Slaughters and Linklaters dial in for Vodafone and Three’s £15bn UK merger 

Slaughters acts for Vodafone as Linklaters counsels Three UK and owner CK Hutchison in deal likely to face competition scrutiny 
Vodafone telecoms store front on Oxford Street in central London.

Ink Drop, Shutterstock

Linklaters and Slaughter and May have been called in to advise on the merger of Vodafone and Three’s UK businesses, a deal that is set to create the country’s largest mobile phone operator. 

Linklaters is advising Three UK and its owner, Hong Kong-based conglomerate CK Hutchison, on the matter while Slaughter and May is acting for Vodafone. 

The tie-up, valued at £15bn, is yet to be approved by regulators and shareholders but if completed would create a company with more than 27 million subscribers, a figure that would see it leapfrog the UK’s two current largest operators – Virgin Media O2, owned by Spain’s Telefónica and US company Liberty Global, and BT-owned EE. 

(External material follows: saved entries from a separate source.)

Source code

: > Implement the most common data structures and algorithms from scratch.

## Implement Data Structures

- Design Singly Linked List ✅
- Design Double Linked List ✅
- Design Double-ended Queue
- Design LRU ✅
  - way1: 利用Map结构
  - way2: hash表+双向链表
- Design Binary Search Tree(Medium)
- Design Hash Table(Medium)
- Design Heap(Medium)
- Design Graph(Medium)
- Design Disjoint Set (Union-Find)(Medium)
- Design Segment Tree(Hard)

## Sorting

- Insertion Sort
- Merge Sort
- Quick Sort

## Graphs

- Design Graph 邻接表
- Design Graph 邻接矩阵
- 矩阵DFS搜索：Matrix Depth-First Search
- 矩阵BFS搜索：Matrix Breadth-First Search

A Slaughters team led by corporate partners Victoria MacDuff, Roland Turnill and Richard Hilton has acted for longtime client Vodafone alongside partners Claire Jeffs and Will Turtle (both competition), Rob Sumroy and Duncan Blaikie (both inter-company and services), Mike Lane (tax), Chris Sharpe (pensions), Philippa O’Malley (employment and incentives), Edward Fife, Charlie McGarel-Groves and David Hay (all financing) and Nick Bonsall (financial regulation). They were supported by a large team of associates, with the firm highlighting the contributions of corporate associates Aleezeh Liaqat and Nick Johnston. 

Meantime at Linklaters a cross-practice team led by corporate partners Robert Cleaver and Hugo Stolkin has advised CK Hutchison and Three UK alongside TMT partners Georgina Kon, Marly Didizian and Rich Jones, tax partner Chris Smale and a supporting cast of 17 managing associates and associates. 

The planned Vodafone merger is the latest in a number of multi-billion pound deals in which Linklaters has acted for CK Hutchison, including its proposed £10.25bn acquisition of O2 UK back in 2015, which was blocked by the UK’s Competition and Markets Authority (CMA) and the European Commission the next year. 

Ofcom, the UK’s telecoms regulator, which works with the CMA, had been against any merger of the country’s four largest mobile network operators on the grounds it could lead to price rises for consumers but softened its stance last year, saying its position on a potential merger “would be informed by the specific circumstances of that particular merger, rather than just the number of competitors.”

Nonetheless the CMA confirmed to the BBC that it would examine Three’s merger with Vodafone, saying that with millions of consumers and many businesses relying on the services of the two companies it was “right that the CMA reviews the impact this deal could have on competition”. 

Completing the merger would be a major coup for Vodafone group chief executive Margherita Della Valle, who took over in April with a mandate to turn the company around after her predecessor, Nick Read, was ousted for failing to reverse a steep decline in the company’s share price during his four years at the helm.

Della Valle, who in May announced plans to cut 11,000 jobs as part of the turnaround, described the merger as being “great for customers, great for the country and great for competition” in a stock market announcement published today (14 June). 

Talks between the two sides have been running since autumn last year, with Vodafone to have 51% and CK Hutchison 49% of the combined business if the deal goes through. 

Vodafone and CK Hutchison emphasised the benefits of the tie-up, saying it would “deliver up to £5 billion per year in economic benefit by 2030, create jobs and support digital transformation of the UK’s businesses” and that “every school and hospital in the UK will have access to standalone 5G by 2030.”

According to the stock market announcement the combined firm will also invest £11bn in the UK over the next decade “to create one of Europe’s most advanced standalone 5G networks, in full support of UK government targets.”

Vodafone’s longstanding GC, Rosemary Martin, retired on 31 March, to be replaced by easyJet’s former GC Maaike de Bie.